The data

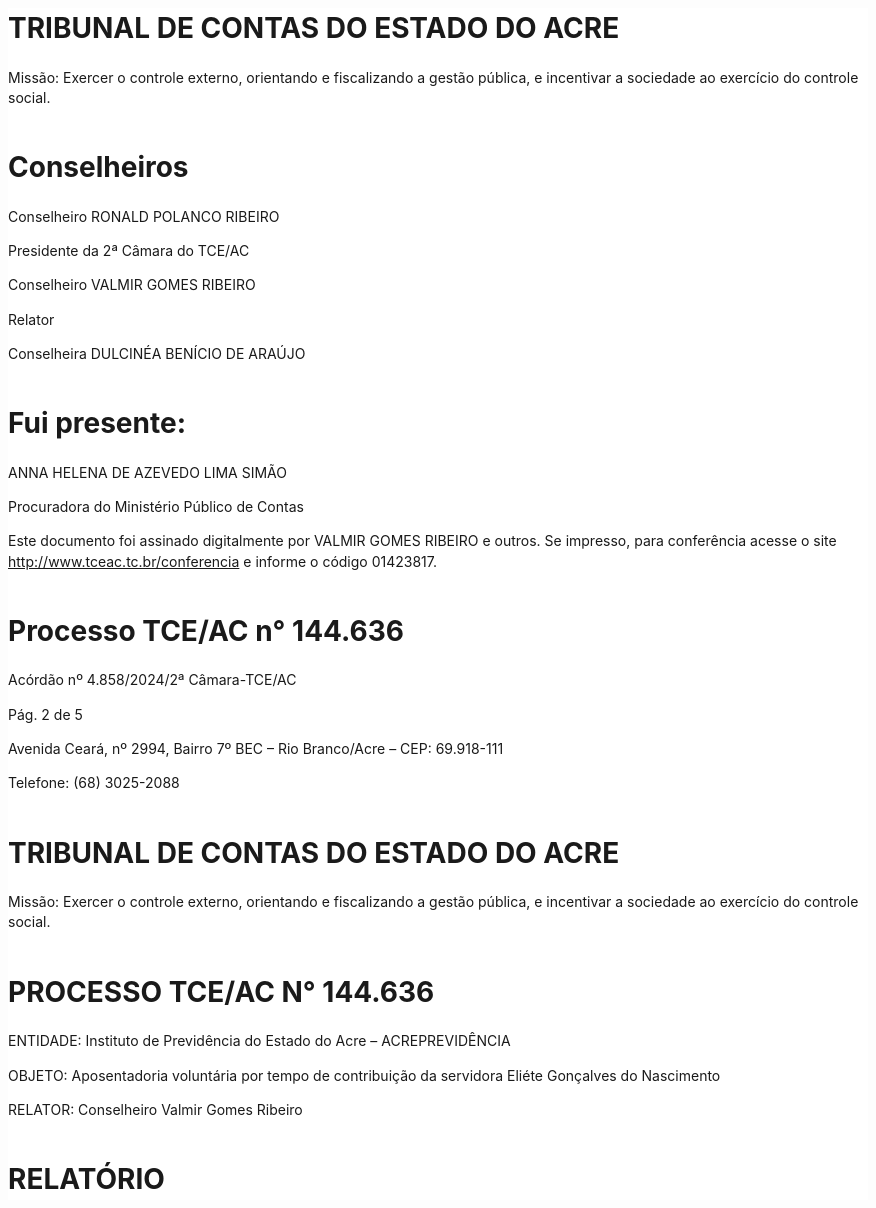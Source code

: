 # TRIBUNAL DE CONTAS DO ESTADO DO ACRE

Missão: Exercer o controle externo, orientando e fiscalizando a gestão pública, e incentivar a sociedade ao exercício do controle social.

# Conselheiros

Conselheiro RONALD POLANCO RIBEIRO

Presidente da 2ª Câmara do TCE/AC

Conselheiro VALMIR GOMES RIBEIRO

Relator

Conselheira DULCINÉA BENÍCIO DE ARAÚJO

# Fui presente:

ANNA HELENA DE AZEVEDO LIMA SIMÃO

Procuradora do Ministério Público de Contas

Este documento foi assinado digitalmente por VALMIR GOMES RIBEIRO e outros. Se impresso, para conferência acesse o site http://www.tceac.tc.br/conferencia e informe o código 01423817.

# Processo TCE/AC n° 144.636

Acórdão nº 4.858/2024/2ª Câmara-TCE/AC

Pág. 2 de 5

Avenida Ceará, nº 2994, Bairro 7º BEC – Rio Branco/Acre – CEP: 69.918-111

Telefone: (68) 3025-2088

# TRIBUNAL DE CONTAS DO ESTADO DO ACRE

Missão: Exercer o controle externo, orientando e fiscalizando a gestão pública, e incentivar a sociedade ao exercício do controle social.

# PROCESSO TCE/AC N° 144.636

ENTIDADE: Instituto de Previdência do Estado do Acre – ACREPREVIDÊNCIA

OBJETO: Aposentadoria voluntária por tempo de contribuição da servidora Eliéte Gonçalves do Nascimento

RELATOR: Conselheiro Valmir Gomes Ribeiro

# RELATÓRIO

What is required
Could you set down every entry again exactly as written, leaving out any pictures?

Completed exercise
Source code

: # TRIBUNAL DE CONTAS DO ESTADO DO ACRE

Missão: Exercer o controle externo, orientando e fiscalizando a gestão pública, e incentivar a sociedade ao exercício do controle social.

# Conselheiros

Conselheiro RONALD POLANCO RIBEIRO

Presidente da 2ª Câmara do TCE/AC

Conselheiro VALMIR GOMES RIBEIRO

Relator

Conselheira DULCINÉA BENÍCIO DE ARAÚJO

# Fui presente:

ANNA HELENA DE AZEVEDO LIMA SIMÃO

Procuradora do Ministério Público de Contas

Este documento foi assinado digitalmente por VALMIR GOMES RIBEIRO e outros. Se impresso, para conferência acesse o site http://www.tceac.tc.br/conferencia e informe o código 01423817.

# Processo TCE/AC n° 144.636

Acórdão nº 4.858/2024/2ª Câmara-TCE/AC

Pág. 2 de 5

Avenida Ceará, nº 2994, Bairro 7º BEC – Rio Branco/Acre – CEP: 69.918-111

Telefone: (68) 3025-2088

# TRIBUNAL DE CONTAS DO ESTADO DO ACRE

Missão: Exercer o controle externo, orientando e fiscalizando a gestão pública, e incentivar a sociedade ao exercício do controle social.

# PROCESSO TCE/AC N° 144.636

ENTIDADE: Instituto de Previdência do Estado do Acre – ACREPREVIDÊNCIA

OBJETO: Aposentadoria voluntária por tempo de contribuição da servidora Eliéte Gonçalves do Nascimento

RELATOR: Conselheiro Valmir Gomes Ribeiro

# RELATÓRIO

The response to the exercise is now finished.